--- START ---

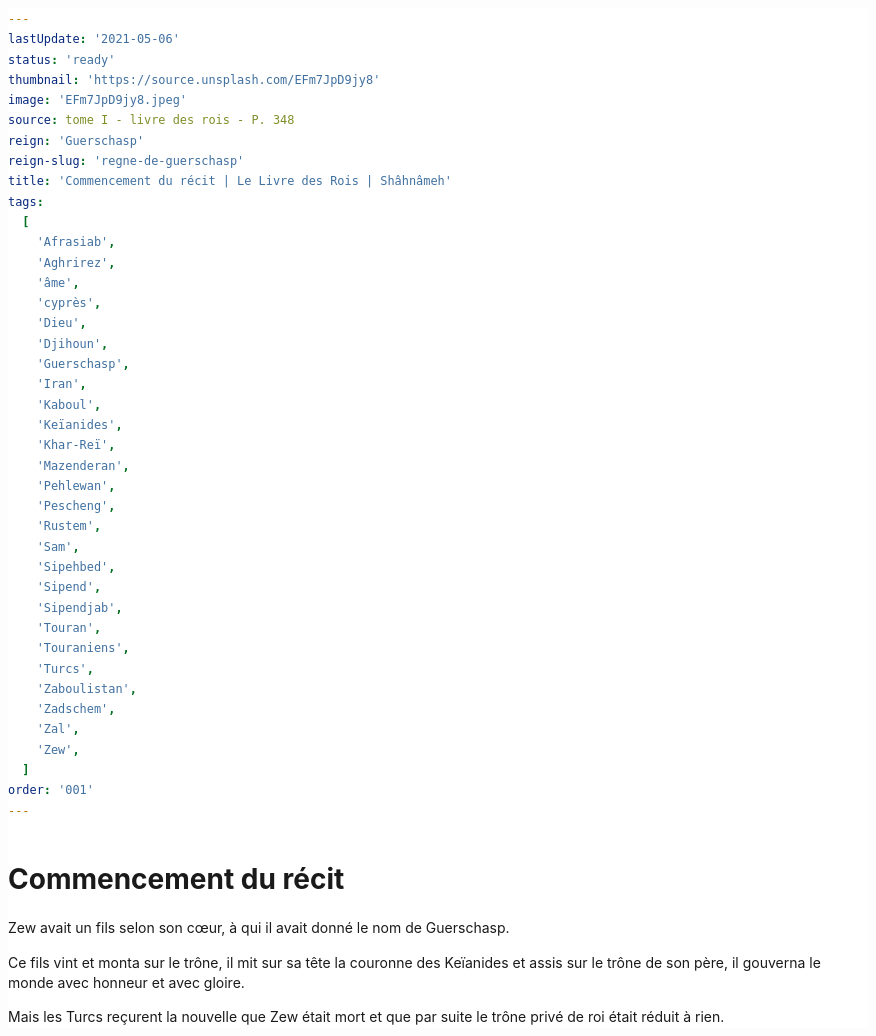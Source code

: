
 ```yaml
---
lastUpdate: '2021-05-06'
status: 'ready'
thumbnail: 'https://source.unsplash.com/EFm7JpD9jy8'
image: 'EFm7JpD9jy8.jpeg'
source: tome I - livre des rois - P. 348
reign: 'Guerschasp'
reign-slug: 'regne-de-guerschasp'
title: 'Commencement du récit | Le Livre des Rois | Shâhnâmeh'
tags:
  [
    'Afrasiab',
    'Aghrirez',
    'âme',
    'cyprès',
    'Dieu',
    'Djihoun',
    'Guerschasp',
    'Iran',
    'Kaboul',
    'Keïanides',
    'Khar-Reï',
    'Mazenderan',
    'Pehlewan',
    'Pescheng',
    'Rustem',
    'Sam',
    'Sipehbed',
    'Sipend',
    'Sipendjab',
    'Touran',
    'Touraniens',
    'Turcs',
    'Zaboulistan',
    'Zadschem',
    'Zal',
    'Zew',
  ]
order: '001'
---
```


# Commencement du récit

Zew avait un fils selon son cœur, à qui il avait donné le nom de Guerschasp.

Ce fils vint et monta sur le trône, il mit sur sa tête la couronne des Keïanides et assis sur le trône de son père, il gouverna le monde avec honneur et avec gloire.

Mais les Turcs reçurent la nouvelle que Zew était mort et que par suite le trône privé de roi était réduit à rien.

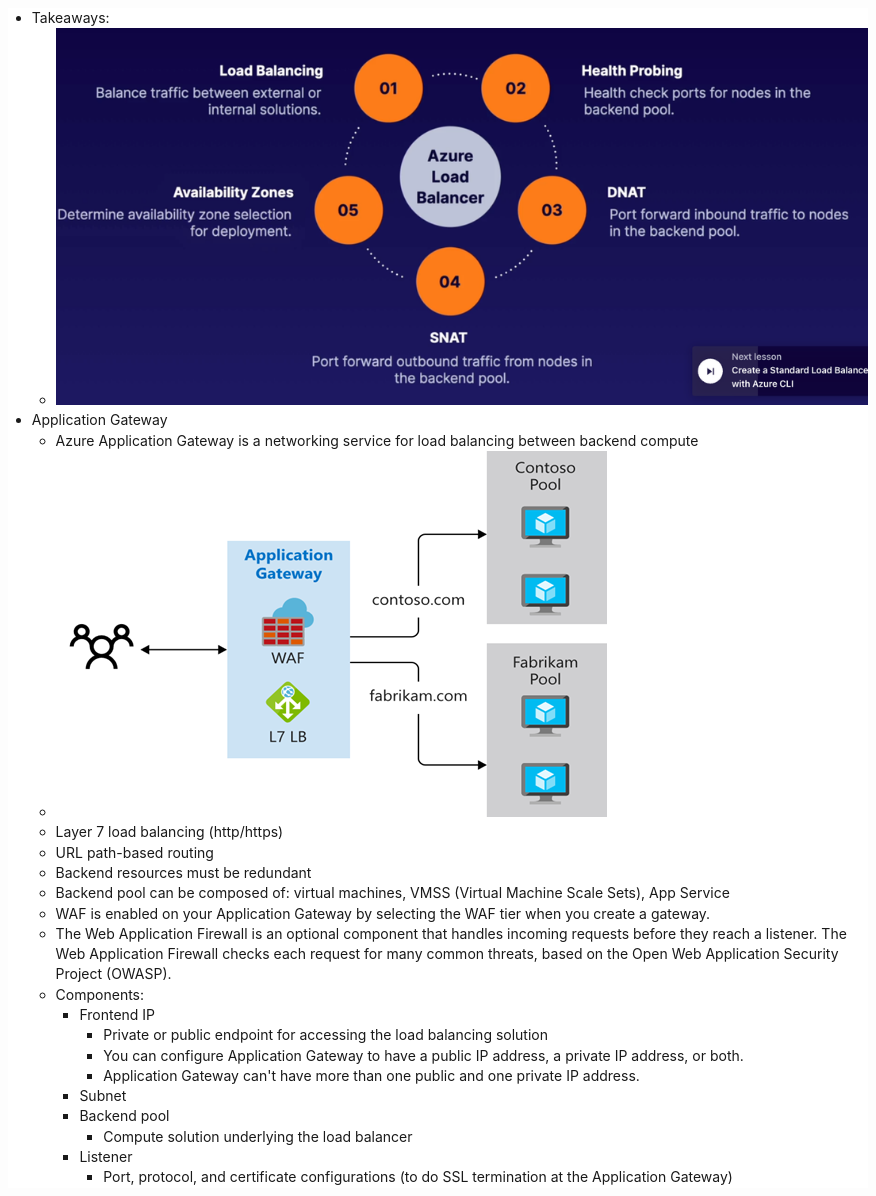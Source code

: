   - Takeaways:
    - ![Azure Load Balancer Takeaways](images/azure_load_balancer_takeaways.png)
- Application Gateway
  - Azure Application Gateway is a networking service for load balancing between backend compute
  - ![Multiple Site Routing](images/app_gateway_multi_site_routing.png)
  - Layer 7 load balancing (http/https)
  - URL path-based routing
  - Backend resources must be redundant
  - Backend pool can be composed of:  virtual machines, VMSS (Virtual Machine Scale Sets), App Service
  - WAF is enabled on your Application Gateway by selecting the WAF tier when you create a gateway.
  - The Web Application Firewall is an optional component that handles incoming requests before they reach a listener. The Web Application Firewall checks each request for many common threats, based on the Open Web Application Security Project (OWASP).
  - Components:
    - Frontend IP
      - Private or public endpoint for accessing the load balancing solution
      - You can configure Application Gateway to have a public IP address, a private IP address, or both. 
      - Application Gateway can't have more than one public and one private IP address.
    - Subnet
    - Backend pool
      - Compute solution underlying the load balancer
    - Listener
      - Port, protocol, and certificate configurations (to do SSL termination at the Application Gateway)
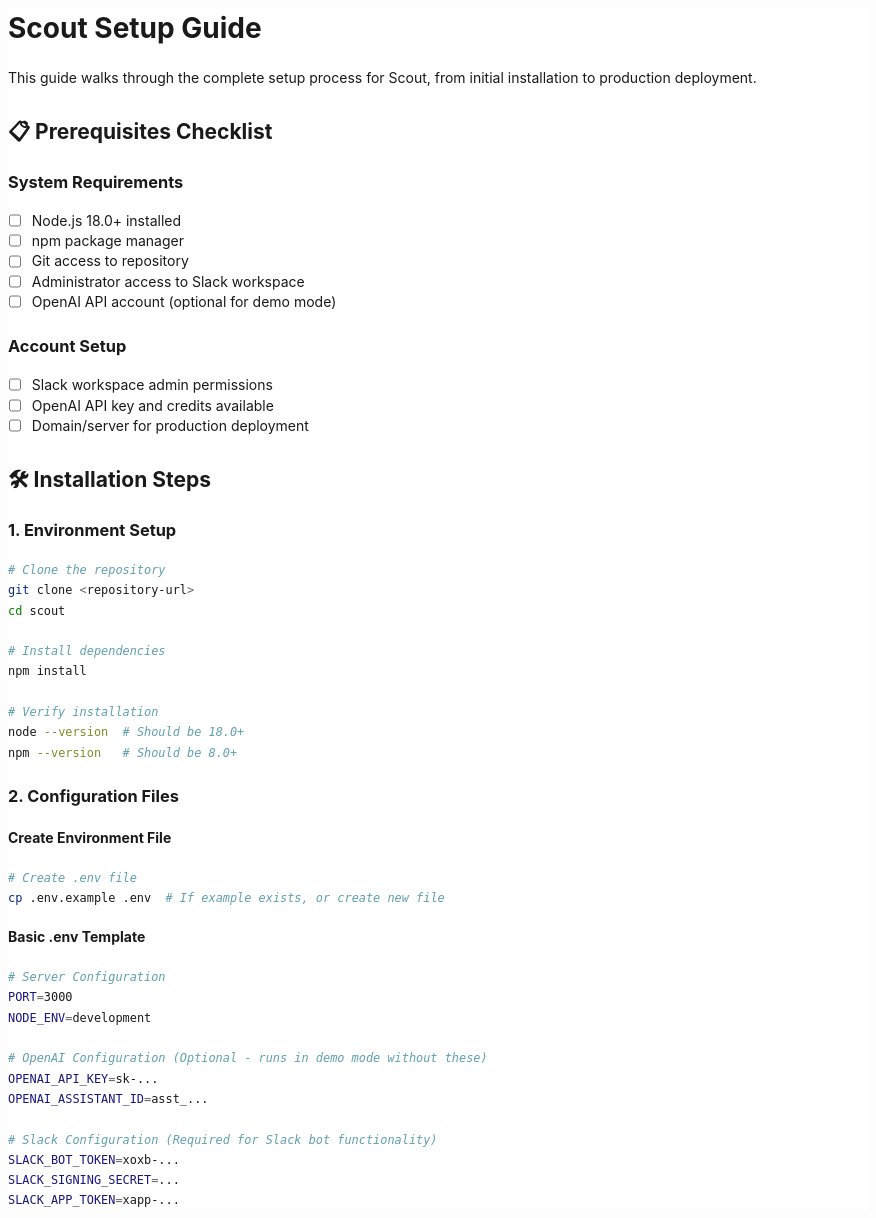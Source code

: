 # Scout Setup Guide

This guide walks through the complete setup process for Scout, from initial installation to production deployment.

## 📋 Prerequisites Checklist

### System Requirements
- [ ] Node.js 18.0+ installed
- [ ] npm package manager
- [ ] Git access to repository
- [ ] Administrator access to Slack workspace
- [ ] OpenAI API account (optional for demo mode)

### Account Setup
- [ ] Slack workspace admin permissions
- [ ] OpenAI API key and credits available
- [ ] Domain/server for production deployment

## 🛠️ Installation Steps

### 1. Environment Setup

```bash
# Clone the repository
git clone <repository-url>
cd scout

# Install dependencies
npm install

# Verify installation
node --version  # Should be 18.0+
npm --version   # Should be 8.0+
```

### 2. Configuration Files

#### Create Environment File
```bash
# Create .env file
cp .env.example .env  # If example exists, or create new file
```

#### Basic .env Template
```bash
# Server Configuration
PORT=3000
NODE_ENV=development

# OpenAI Configuration (Optional - runs in demo mode without these)
OPENAI_API_KEY=sk-...
OPENAI_ASSISTANT_ID=asst_...

# Slack Configuration (Required for Slack bot functionality)
SLACK_BOT_TOKEN=xoxb-...
SLACK_SIGNING_SECRET=...
SLACK_APP_TOKEN=xapp-...
```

--- END ---

▶ [WORK REQUEST]
Of all the entries above, how many lines contain the string "images"? Answer with the number only.

▶ [FINISHED EXERCISE]
2